Recognition Memory and Prefrontal Cortex: Dissociating Recollection and Familiarity Processes Using rTMS
Author(s) -
Patrizia Turriziani,
Massimiliano Oliveri,
Silvia Salerno,
Floriana Costanzo,
Giacomo Koch,
Carlo Caltagirone,
Giovanni Augusto Carlesimo
Publication year - 2008
Publication title -
behavioural neurology
Language(s) - English
Resource type - Journals
SCImago Journal Rank - 0.859
H-Index - 48
eISSN - 1875-8584
pISSN - 0953-4180
DOI - 10.1155/2008/568057
Subject(s) - recall , psychology , transcranial magnetic stimulation , dorsolateral prefrontal cortex , cognitive psychology , context (archaeology) , encoding (memory) , recognition memory , neuroscience , prefrontal cortex , explicit memory , episodic memory , cognition , stimulation , paleontology , biology
Recognition memory can be supported by both the assessment of the familiarity of an item and by the recollection of the context in which an item was encountered. The neural substrates of these memory processes are controversial.
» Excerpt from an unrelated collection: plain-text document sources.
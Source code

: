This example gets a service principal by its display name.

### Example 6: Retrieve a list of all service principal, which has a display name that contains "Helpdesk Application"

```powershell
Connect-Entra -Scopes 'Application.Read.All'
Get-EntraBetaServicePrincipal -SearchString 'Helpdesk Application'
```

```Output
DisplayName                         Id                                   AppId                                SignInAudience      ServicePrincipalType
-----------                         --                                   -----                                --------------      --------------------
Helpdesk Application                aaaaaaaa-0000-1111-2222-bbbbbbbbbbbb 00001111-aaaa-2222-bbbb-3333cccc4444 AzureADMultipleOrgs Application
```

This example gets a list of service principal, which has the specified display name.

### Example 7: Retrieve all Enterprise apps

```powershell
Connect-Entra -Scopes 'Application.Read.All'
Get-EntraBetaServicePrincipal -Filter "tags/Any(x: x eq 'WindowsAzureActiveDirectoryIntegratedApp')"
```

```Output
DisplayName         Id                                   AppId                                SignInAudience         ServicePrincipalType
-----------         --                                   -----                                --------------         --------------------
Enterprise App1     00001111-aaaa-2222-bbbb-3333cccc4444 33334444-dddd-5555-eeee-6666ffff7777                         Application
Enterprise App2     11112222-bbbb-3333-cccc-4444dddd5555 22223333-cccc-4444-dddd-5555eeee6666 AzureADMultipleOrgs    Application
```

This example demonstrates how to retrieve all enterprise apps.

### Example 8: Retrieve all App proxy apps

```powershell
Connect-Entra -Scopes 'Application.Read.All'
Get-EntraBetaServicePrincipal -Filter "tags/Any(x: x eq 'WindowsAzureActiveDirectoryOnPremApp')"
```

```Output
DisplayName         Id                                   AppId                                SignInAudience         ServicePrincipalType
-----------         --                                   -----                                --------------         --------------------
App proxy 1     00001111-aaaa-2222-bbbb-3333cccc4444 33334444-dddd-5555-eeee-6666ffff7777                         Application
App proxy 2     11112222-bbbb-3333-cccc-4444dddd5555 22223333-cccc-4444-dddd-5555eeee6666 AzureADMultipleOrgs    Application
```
To address these issues we applied repetitive transcranial magnetic stimulation (rTMS) over the right and left dorsolateral prefrontal cortex (DLPFC) of healthy subjects performing a remember/know task. rTMS disrupted familiarity judgments when applied before encoding of stimuli over both right and left DLPFC. rTMS disrupted recollection when applied before encoding of stimuli over the right DLPFC. These findings suggest that the DLPFC plays a critical role in recognition memory based on familiarity as well as recollection.